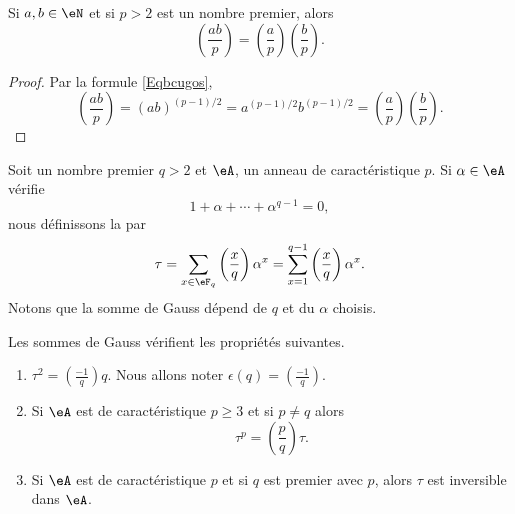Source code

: \begin{corollary}   \label{CoruJosNz}
	Si \( a,b\in \eN\) et si \( p>2\) est un nombre premier, alors
	\begin{equation}
		\left(\frac{ab}{p}\right)=\left(\frac{a}{p}\right)\left(\frac{b}{p}\right).
	\end{equation}
\end{corollary}

\begin{proof}
	Par la formule \eqref{Eqbcugos},
	\begin{equation}
		\left(\frac{ab}{p}\right)=(ab)^{(p-1)/2}=a^{(p-1)/2}b^{(p-1)/2}=\left(\frac{a}{p}\right)\left(\frac{b}{p}\right).
	\end{equation}
\end{proof}

Soit un nombre premier \( q>2\) et \( \eA\), un anneau de caractéristique \( p\). Si \( \alpha\in \eA\) vérifie
\begin{equation}
	1+\alpha+\cdots+\alpha^{q-1}=0,
\end{equation}
nous définissons la  par
\begin{equation}
	\tau=\sum_{x\in \eF_q}\left(\frac{x}{q}\right)\alpha^x=\sum_{x=1}^{q-1}\left(\frac{x}{q}\right)\alpha^x.
\end{equation}
Notons que la somme de Gauss dépend de \( q\) et du \( \alpha\) choisis.

\begin{proposition} \label{PropciRUov}
	Les sommes de Gauss vérifient les propriétés suivantes.
	\begin{enumerate}
		\item
		      \( \tau^2=\left(\frac{-1}{q}\right)q\). Nous allons noter \( \epsilon(q)=\left(\frac{-1}{q}\right)\).
		\item
		      Si \( \eA\) est de caractéristique \( p\geq 3\) et si \( p\neq q\) alors
		      \begin{equation}    \label{EqxBNpJz}
			      \tau^p=\left(\frac{p}{q}\right)\tau.
		      \end{equation}
		\item
		      Si \( \eA\) est de caractéristique \( p\) et si \( q\) est premier avec \( p\), alors \( \tau\) est inversible dans \( \eA\).
	\end{enumerate}
\end{proposition}

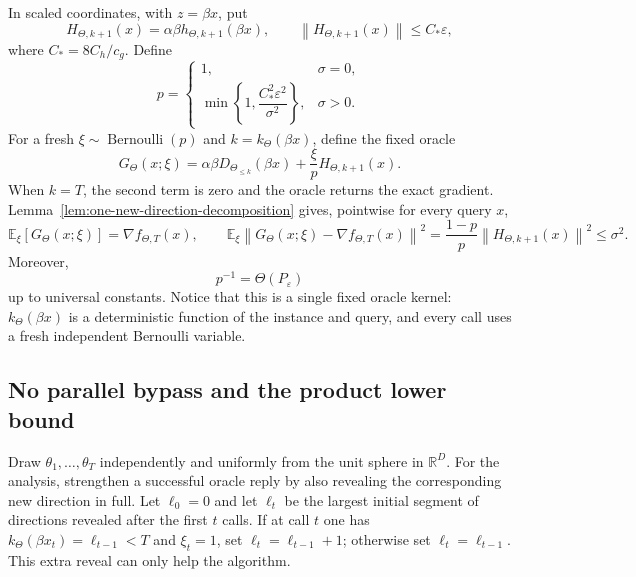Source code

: \documentclass[11pt,a4paper]{article}
\newcommand{\R}{\mathbb{R}}
\newcommand{\E}{\mathbb{E}}
\newcommand{\eps}{\varepsilon}
\newcommand{\norm}[1]{\left\lVert #1\right\rVert}
\theoremstyle{remark}
\begin{document}
In scaled coordinates, with $z=\beta x$, put
\begin{equation}
 H_{\Theta,k+1}(x)=\alpha\beta h_{\Theta,k+1}(\beta x),
 \qquad
 \norm{H_{\Theta,k+1}(x)}\le C_*\eps,
 \label{eq:scaled-rare-vector}
\end{equation}
where $C_*=8C_h/c_g$.  Define
\begin{equation}
 p=
 \begin{cases}
  1,&\sigma=0,\\
  \min\left\{1,\dfrac{C_*^2\eps^2}{\sigma^2}\right\},&\sigma>0.
 \end{cases}
 \label{eq:rare-probability}
\end{equation}
For a fresh $\xi\sim\operatorname{Bernoulli}(p)$ and
$k=k_\Theta(\beta x)$, define the fixed oracle
\begin{equation}
 G_\Theta(x;\xi)
 =\alpha\beta D_{\Theta_{\le k}}(\beta x)
  +\frac{\xi}{p}H_{\Theta,k+1}(x).
 \label{eq:rare-reveal-oracle}
\end{equation}
When $k=T$, the second term is zero and the oracle returns the exact gradient.
Lemma~\ref{lem:one-new-direction-decomposition} gives, pointwise for every
query $x$,
\begin{equation}
 \E_\xi[G_\Theta(x;\xi)]=\nabla f_{\Theta,T}(x),
 \qquad
 \E_\xi\norm{G_\Theta(x;\xi)-\nabla f_{\Theta,T}(x)}^2
 =\frac{1-p}{p}\norm{H_{\Theta,k+1}(x)}^2
 \le\sigma^2.
 \label{eq:rare-oracle-validity}
\end{equation}
Moreover,
\begin{equation}
 p^{-1}=\Theta(P_\eps)
 \label{eq:p-is-P}
\end{equation}
up to universal constants.  Notice that this is a single fixed oracle kernel:
$k_\Theta(\beta x)$ is a deterministic function of the instance and query,
and every call uses a fresh independent Bernoulli variable.

\subsection{No parallel bypass and the product lower bound}

Draw $\theta_1,\ldots,\theta_T$ independently and uniformly from the unit
sphere in $\R^D$.  For the analysis, strengthen a successful oracle reply by
also revealing the corresponding new direction in full.  Let $\ell_0=0$ and
let $\ell_t$ be the largest initial segment of directions revealed after the
first $t$ calls.  If at call $t$ one has
$k_\Theta(\beta x_t)=\ell_{t-1}<T$ and $\xi_t=1$, set
$\ell_t=\ell_{t-1}+1$; otherwise set $\ell_t=\ell_{t-1}$.  This extra reveal
can only help the algorithm.
\end{document}
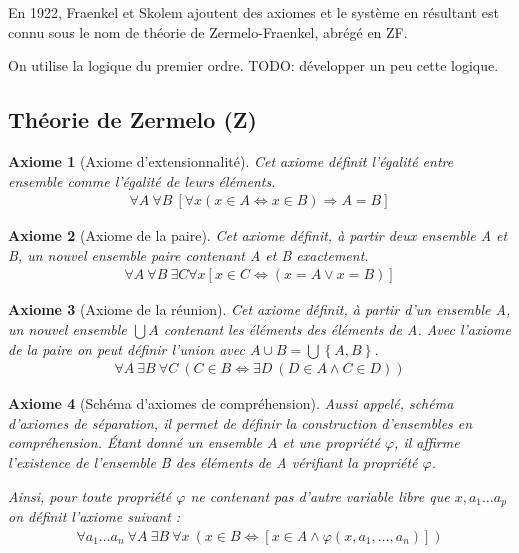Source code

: \documentclass[10pt,a4paper]{article}
\newtheorem{axiom}{Axiome}
\begin{document}
En 1922, Fraenkel et Skolem ajoutent des axiomes et le système en résultant est connu sous le nom de théorie de Zermelo-Fraenkel, abrégé en ZF.

On utilise la logique du premier ordre.
TODO: développer un peu cette logique.

\subsection{Théorie de Zermelo (Z)}

\begin{axiom}[Axiome d'extensionnalité] Cet axiome définit l'égalité entre ensemble comme l'égalité de leurs éléments.
\begin{align}
\forall A\ \forall B \
\left[ 
\forall x \left( x \in A \Leftrightarrow x \in B  \right) \Rightarrow A = B
\right] 
\end{align}
\end{axiom}

\begin{axiom}[Axiome de la paire] Cet axiome définit, à partir deux ensemble A et B, un nouvel ensemble paire contenant A et B exactement.
\begin{align}
\forall A \ \forall B \ \exists C \forall x \left[ x \in C \Leftrightarrow \left( x = A \vee x = B \right) \right]
\end{align}
\end{axiom}

\begin{axiom}[Axiome de la réunion] Cet axiome définit, à partir d'un ensemble A, un nouvel ensemble $\bigcup A$ contenant les éléments des éléments de A. Avec l'axiome de la paire on peut définir l'union avec $A \cup B = \bigcup \left\{A, B\right\}$.
\begin{align}
\forall A\ \exists B\ \forall C\ \left( C\in B \Leftrightarrow \exists D\ \left( D\in A \wedge C\in D \right) \right)
\end{align}
\end{axiom}


\begin{axiom}[Schéma d'axiomes de compréhension] Aussi appelé, schéma d'axiomes de séparation, il permet de définir la construction d'ensembles en compréhension. Étant donné un ensemble $A$ et une propriété $\varphi$, il affirme l'existence de l'ensemble B des éléments de A vérifiant la propriété $\varphi$.

Ainsi, pour toute propriété $\varphi$ ne contenant pas d'autre variable libre que $x, a_1 \ldots a_p$ on définit l'axiome suivant :
\begin{align}
\forall a_1 \ldots a_n \ \forall A \ \exists B \ \forall x \ \left( x \in B \Leftrightarrow \left[ x \in A \wedge \varphi \left(x, a_1, \ldots, a_n \right) \right] \right) 
\end{align}
\end{axiom}
\end{document}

************

■ DIRECTIONS FOR THIS TASK ■
Without copying any picture, repeat all of the entries exactly.

■ SOLVED PROBLEM ■
Source code

: \begin{corollary}   \label{CoruJosNz}
	Si \( a,b\in \eN\) et si \( p>2\) est un nombre premier, alors
	\begin{equation}
		\left(\frac{ab}{p}\right)=\left(\frac{a}{p}\right)\left(\frac{b}{p}\right).
	\end{equation}
\end{corollary}

\begin{proof}
	Par la formule \eqref{Eqbcugos},
	\begin{equation}
		\left(\frac{ab}{p}\right)=(ab)^{(p-1)/2}=a^{(p-1)/2}b^{(p-1)/2}=\left(\frac{a}{p}\right)\left(\frac{b}{p}\right).
	\end{equation}
\end{proof}

Soit un nombre premier \( q>2\) et \( \eA\), un anneau de caractéristique \( p\). Si \( \alpha\in \eA\) vérifie
\begin{equation}
	1+\alpha+\cdots+\alpha^{q-1}=0,
\end{equation}
nous définissons la  par
\begin{equation}
	\tau=\sum_{x\in \eF_q}\left(\frac{x}{q}\right)\alpha^x=\sum_{x=1}^{q-1}\left(\frac{x}{q}\right)\alpha^x.
\end{equation}
Notons que la somme de Gauss dépend de \( q\) et du \( \alpha\) choisis.

\begin{proposition} \label{PropciRUov}
	Les sommes de Gauss vérifient les propriétés suivantes.
	\begin{enumerate}
		\item
		      \( \tau^2=\left(\frac{-1}{q}\right)q\). Nous allons noter \( \epsilon(q)=\left(\frac{-1}{q}\right)\).
		\item
		      Si \( \eA\) est de caractéristique \( p\geq 3\) et si \( p\neq q\) alors
		      \begin{equation}    \label{EqxBNpJz}
			      \tau^p=\left(\frac{p}{q}\right)\tau.
		      \end{equation}
		\item
		      Si \( \eA\) est de caractéristique \( p\) et si \( q\) est premier avec \( p\), alors \( \tau\) est inversible dans \( \eA\).
	\end{enumerate}
\end{proposition}

Source code

: \documentclass[11pt,a4paper]{article}
\newcommand{\R}{\mathbb{R}}
\newcommand{\E}{\mathbb{E}}
\newcommand{\eps}{\varepsilon}
\newcommand{\norm}[1]{\left\lVert #1\right\rVert}
\theoremstyle{remark}
\begin{document}
In scaled coordinates, with $z=\beta x$, put
\begin{equation}
 H_{\Theta,k+1}(x)=\alpha\beta h_{\Theta,k+1}(\beta x),
 \qquad
 \norm{H_{\Theta,k+1}(x)}\le C_*\eps,
 \label{eq:scaled-rare-vector}
\end{equation}
where $C_*=8C_h/c_g$.  Define
\begin{equation}
 p=
 \begin{cases}
  1,&\sigma=0,\\
  \min\left\{1,\dfrac{C_*^2\eps^2}{\sigma^2}\right\},&\sigma>0.
 \end{cases}
 \label{eq:rare-probability}
\end{equation}
For a fresh $\xi\sim\operatorname{Bernoulli}(p)$ and
$k=k_\Theta(\beta x)$, define the fixed oracle
\begin{equation}
 G_\Theta(x;\xi)
 =\alpha\beta D_{\Theta_{\le k}}(\beta x)
  +\frac{\xi}{p}H_{\Theta,k+1}(x).
 \label{eq:rare-reveal-oracle}
\end{equation}
When $k=T$, the second term is zero and the oracle returns the exact gradient.
Lemma~\ref{lem:one-new-direction-decomposition} gives, pointwise for every
query $x$,
\begin{equation}
 \E_\xi[G_\Theta(x;\xi)]=\nabla f_{\Theta,T}(x),
 \qquad
 \E_\xi\norm{G_\Theta(x;\xi)-\nabla f_{\Theta,T}(x)}^2
 =\frac{1-p}{p}\norm{H_{\Theta,k+1}(x)}^2
 \le\sigma^2.
 \label{eq:rare-oracle-validity}
\end{equation}
Moreover,
\begin{equation}
 p^{-1}=\Theta(P_\eps)
 \label{eq:p-is-P}
\end{equation}
up to universal constants.  Notice that this is a single fixed oracle kernel:
$k_\Theta(\beta x)$ is a deterministic function of the instance and query,
and every call uses a fresh independent Bernoulli variable.

\subsection{No parallel bypass and the product lower bound}

Draw $\theta_1,\ldots,\theta_T$ independently and uniformly from the unit
sphere in $\R^D$.  For the analysis, strengthen a successful oracle reply by
also revealing the corresponding new direction in full.  Let $\ell_0=0$ and
let $\ell_t$ be the largest initial segment of directions revealed after the
first $t$ calls.  If at call $t$ one has
$k_\Theta(\beta x_t)=\ell_{t-1}<T$ and $\xi_t=1$, set
$\ell_t=\ell_{t-1}+1$; otherwise set $\ell_t=\ell_{t-1}$.  This extra reveal
can only help the algorithm.
\end{document}
Source code

: \documentclass[10pt,a4paper]{article}
\newtheorem{axiom}{Axiome}
\begin{document}
En 1922, Fraenkel et Skolem ajoutent des axiomes et le système en résultant est connu sous le nom de théorie de Zermelo-Fraenkel, abrégé en ZF.

On utilise la logique du premier ordre.
TODO: développer un peu cette logique.

\subsection{Théorie de Zermelo (Z)}

\begin{axiom}[Axiome d'extensionnalité] Cet axiome définit l'égalité entre ensemble comme l'égalité de leurs éléments.
\begin{align}
\forall A\ \forall B \
\left[ 
\forall x \left( x \in A \Leftrightarrow x \in B  \right) \Rightarrow A = B
\right] 
\end{align}
\end{axiom}

\begin{axiom}[Axiome de la paire] Cet axiome définit, à partir deux ensemble A et B, un nouvel ensemble paire contenant A et B exactement.
\begin{align}
\forall A \ \forall B \ \exists C \forall x \left[ x \in C \Leftrightarrow \left( x = A \vee x = B \right) \right]
\end{align}
\end{axiom}

\begin{axiom}[Axiome de la réunion] Cet axiome définit, à partir d'un ensemble A, un nouvel ensemble $\bigcup A$ contenant les éléments des éléments de A. Avec l'axiome de la paire on peut définir l'union avec $A \cup B = \bigcup \left\{A, B\right\}$.
\begin{align}
\forall A\ \exists B\ \forall C\ \left( C\in B \Leftrightarrow \exists D\ \left( D\in A \wedge C\in D \right) \right)
\end{align}
\end{axiom}


\begin{axiom}[Schéma d'axiomes de compréhension] Aussi appelé, schéma d'axiomes de séparation, il permet de définir la construction d'ensembles en compréhension. Étant donné un ensemble $A$ et une propriété $\varphi$, il affirme l'existence de l'ensemble B des éléments de A vérifiant la propriété $\varphi$.

Ainsi, pour toute propriété $\varphi$ ne contenant pas d'autre variable libre que $x, a_1 \ldots a_p$ on définit l'axiome suivant :
\begin{align}
\forall a_1 \ldots a_n \ \forall A \ \exists B \ \forall x \ \left( x \in B \Leftrightarrow \left[ x \in A \wedge \varphi \left(x, a_1, \ldots, a_n \right) \right] \right) 
\end{align}
\end{axiom}
\end{document}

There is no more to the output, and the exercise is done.